La Seanchanienne ne répondit pas. Assistant à la fouille des jardins, elle ne fit pas mine de retourner dans le palais.
Karede vint enfin lui faire son rapport.
— Très Haute, aucun signe du monstre dans les jardins. Mais un homme a trouvé du sang sur le mur d’enceinte. Le tueur doit s’être enfui en ville.
— Il ne recommencera probablement pas ce soir, dit Tuon. Après tout, nous sommes sur le pied de guerre… Pas un mot de ça aux soldats et aux gardes normaux. Karede, informe ma Voix que notre ruse n’est plus efficace. Il va falloir en imaginer une autre.
— Oui, Impératrice, fit Karede en s’inclinant de nouveau.
— Pour l’instant, évacue et sécurise le périmètre. Je vais passer un peu de temps avec mon époux, qui demande à « se sentir aimé ».
— Ce n’est pas exactement…, commença Mat alors que les Gardes et leur chef s’éloignaient.

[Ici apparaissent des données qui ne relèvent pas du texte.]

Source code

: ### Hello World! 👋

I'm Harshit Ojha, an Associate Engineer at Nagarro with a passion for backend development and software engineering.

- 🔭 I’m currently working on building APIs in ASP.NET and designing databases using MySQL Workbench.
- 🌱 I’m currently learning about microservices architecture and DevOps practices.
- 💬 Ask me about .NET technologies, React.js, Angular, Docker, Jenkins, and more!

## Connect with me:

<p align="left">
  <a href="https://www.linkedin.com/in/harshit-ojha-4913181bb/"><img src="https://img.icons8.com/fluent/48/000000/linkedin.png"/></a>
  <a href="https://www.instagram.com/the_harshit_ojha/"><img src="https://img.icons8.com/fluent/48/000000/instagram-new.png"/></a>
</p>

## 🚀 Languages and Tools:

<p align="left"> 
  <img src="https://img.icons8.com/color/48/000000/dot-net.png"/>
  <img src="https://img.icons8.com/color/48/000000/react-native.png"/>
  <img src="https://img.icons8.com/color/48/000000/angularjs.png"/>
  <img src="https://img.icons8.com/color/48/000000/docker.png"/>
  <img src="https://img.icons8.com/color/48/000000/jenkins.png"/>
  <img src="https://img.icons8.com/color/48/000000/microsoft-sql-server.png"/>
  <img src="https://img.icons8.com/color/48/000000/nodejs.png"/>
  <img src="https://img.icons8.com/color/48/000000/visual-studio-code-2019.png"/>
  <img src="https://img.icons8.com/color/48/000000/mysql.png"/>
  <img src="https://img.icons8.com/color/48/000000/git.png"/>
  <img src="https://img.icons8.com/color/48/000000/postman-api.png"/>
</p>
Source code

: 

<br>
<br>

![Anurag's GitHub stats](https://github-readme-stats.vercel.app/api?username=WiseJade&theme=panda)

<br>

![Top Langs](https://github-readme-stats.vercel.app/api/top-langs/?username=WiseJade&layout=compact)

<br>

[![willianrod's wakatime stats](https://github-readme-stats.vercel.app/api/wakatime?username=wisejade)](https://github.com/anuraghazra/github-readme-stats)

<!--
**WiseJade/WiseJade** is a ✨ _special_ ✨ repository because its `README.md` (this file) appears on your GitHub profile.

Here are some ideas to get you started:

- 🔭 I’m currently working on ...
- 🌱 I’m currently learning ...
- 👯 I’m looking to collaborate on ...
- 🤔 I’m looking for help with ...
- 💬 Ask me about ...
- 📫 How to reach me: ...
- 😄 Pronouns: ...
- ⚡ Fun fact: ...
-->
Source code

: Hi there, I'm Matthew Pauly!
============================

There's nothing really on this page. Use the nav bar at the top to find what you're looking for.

Tuon dévisagea le jeune flambeur, puis elle commença à se dévêtir.
— Par la Lumière ! Ce n’était pas une figure de style ?

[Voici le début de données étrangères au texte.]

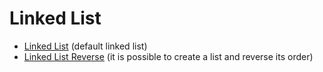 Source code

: # Linked List

- [Linked List](/linkedList.c) (default linked list)
- [Linked List Reverse](/linkedListReverse.c) (it is possible to create a list and reverse its order)
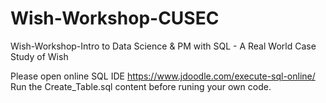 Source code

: # Wish-Workshop-CUSEC
Wish-Workshop-Intro to Data Science &amp; PM with SQL - A Real World Case Study of Wish

Please open online SQL IDE https://www.jdoodle.com/execute-sql-online/ 
Run the Create_Table.sql content before runing your own code.
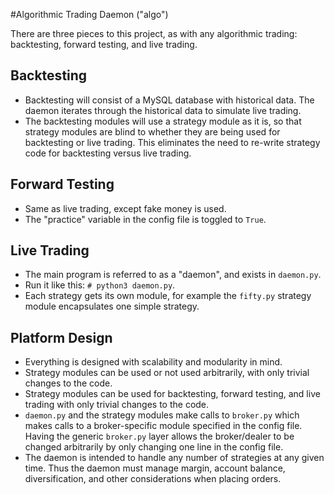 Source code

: #Algorithmic Trading Daemon ("algo")

There are three pieces to this project, as with any algorithmic trading: backtesting, forward testing, and live trading.

## Backtesting
- Backtesting will consist of a MySQL database with historical data. The daemon iterates through the historical data to simulate live trading.
- The backtesting modules will use a strategy module as it is, so that strategy modules are blind to whether they are being used for backtesting or live trading. This eliminates the need to re-write strategy code for backtesting versus live trading.

## Forward Testing
- Same as live trading, except fake money is used.
- The "practice" variable in the config file is toggled to `True`.

## Live Trading
- The main program is referred to as a "daemon", and exists in `daemon.py`.
- Run it like this: `# python3 daemon.py`.
- Each strategy gets its own module, for example the `fifty.py` strategy module encapsulates one simple strategy.

## Platform Design
- Everything is designed with scalability and modularity in mind.
- Strategy modules can be used or not used arbitrarily, with only trivial changes to the code.
- Strategy modules can be used for backtesting, forward testing, and live trading with only trivial changes to the code.
- `daemon.py` and the strategy modules make calls to `broker.py` which makes calls to a broker-specific module specified in the config file. Having the generic `broker.py` layer allows the broker/dealer to be changed arbitrarily by only changing one line in the config file. 
- The daemon is intended to handle any number of strategies at any given time. Thus the daemon must manage margin, account balance, diversification, and other considerations when placing orders.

— Je ne vais pas m’asseoir sur tes genoux, dit Tuon en sortant un bras de sa robe, dévoilant ainsi sa poitrine. Cela dit, je t’autoriserai peut-être à t’asseoir sur les miens. Ce soir, tu m’as sauvé la vie. Donc, tu mérites certains privilèges. Et…
Tuon se tut, car Mat la prit dans ses bras et l’embrassa. Elle en fut tétanisée de surprise, mais ça ne dura pas.

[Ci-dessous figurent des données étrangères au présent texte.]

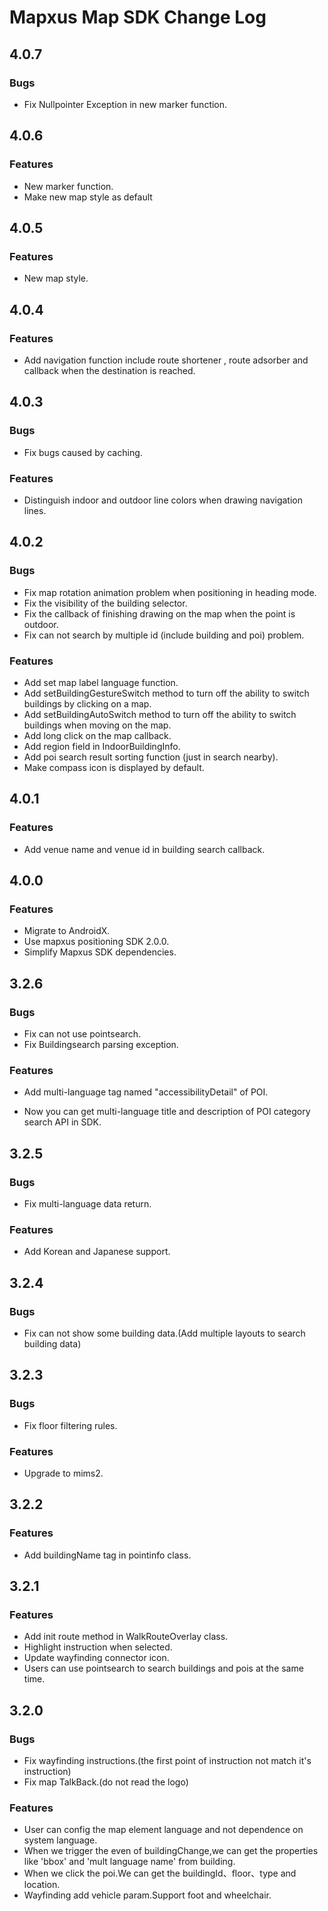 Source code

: # Mapxus Map SDK Change Log

## 4.0.7

### Bugs
* Fix Nullpointer Exception in new marker function.

## 4.0.6

### Features
* New marker function.
* Make new map style as default

## 4.0.5

### Features
* New map style.

## 4.0.4

### Features
* Add navigation function include route shortener , route adsorber and callback when the destination is reached.

## 4.0.3

### Bugs
* Fix bugs caused by caching.

### Features
* Distinguish indoor and outdoor line colors when drawing navigation lines.

## 4.0.2

### Bugs
* Fix map rotation animation problem when positioning in heading mode.
* Fix the visibility of the building selector.
* Fix the callback of finishing drawing on the map when the point is outdoor.
* Fix can not search by multiple id (include building and poi) problem.

### Features
* Add set map label language function.
* Add setBuildingGestureSwitch method to turn off the ability to switch buildings by clicking on a map.
* Add setBuildingAutoSwitch method to turn off the ability to switch buildings when moving on the map.
* Add long click on the map callback.
* Add region field in IndoorBuildingInfo.
* Add poi search result sorting function (just in search nearby).
* Make compass icon is displayed by default.

## 4.0.1

### Features
* Add venue name and venue id in building search callback.

## 4.0.0

### Features
* Migrate to AndroidX.
* Use mapxus positioning SDK 2.0.0.
* Simplify Mapxus SDK dependencies.


## 3.2.6

### Bugs
* Fix can not use pointsearch.
* Fix Buildingsearch parsing exception.

### Features
* Add multi-language tag named "accessibilityDetail" of POI.

* Now you can get multi-language title and description of POI category search API in SDK.


## 3.2.5

### Bugs
* Fix multi-language data return.

### Features
* Add Korean and Japanese support.


## 3.2.4

### Bugs
* Fix can not show some building data.(Add multiple layouts to search building data)


## 3.2.3

### Bugs
* Fix floor filtering rules.

### Features
* Upgrade to mims2.


## 3.2.2

### Features
* Add buildingName tag in pointinfo class.


## 3.2.1

### Features
* Add init route method in WalkRouteOverlay class.
* Highlight instruction when selected.
* Update wayfinding connector icon.
* Users can use pointsearch to search buildings and pois at the same time.


## 3.2.0

### Bugs
* Fix wayfinding instructions.(the first point of instruction not match it's instruction)
* Fix map TalkBack.(do not read the logo)

### Features
* User can config the map element language and not dependence on system language.
* When we trigger the even of buildingChange,we can get the properties like 'bbox' and 'mult language name' from building.
* When we click the poi.We can get the buildingId、floor、type and location.
* Wayfinding add vehicle param.Support foot and wheelchair.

Dans les maudits jardins ! pensa le jeune flambeur. Avec des soldats partout et à portée d’oreille.
Eh bien, si Tuon pensait qu’il serait intimidé, elle allait être déçue.
Quand il écarta ses lèvres des siennes, il fut ravi de découvrir qu’elle avait le souffle court.
— Je ne serai pas ton jouet, Tuon, dit-il. Pas question ! Si tu vois les choses comme ça, je préfère m’en aller. Crois-moi ! Parfois, c’est vrai, je fais l’idiot. C’était le cas avec Tylin. Mais ça ne sera pas comme ça avec toi.
Avec une tendresse surprenante, Tuon caressa la joue de son mari.
— Si je te prenais pour un jouet, je n’aurais pas dit tout ce que je t’ai dit. De toute façon, un homme à qui il manque un œil n’est plus un jouet. Tu as connu le combat. En te voyant, tout le monde le saura. Personne ne te prendra pour un bouffon, et je n’ai pas besoin d’un jouet. Ce qu’il me faut, c’est un prince.
— Est-ce que tu m’aimes ? réussit à demander Mat.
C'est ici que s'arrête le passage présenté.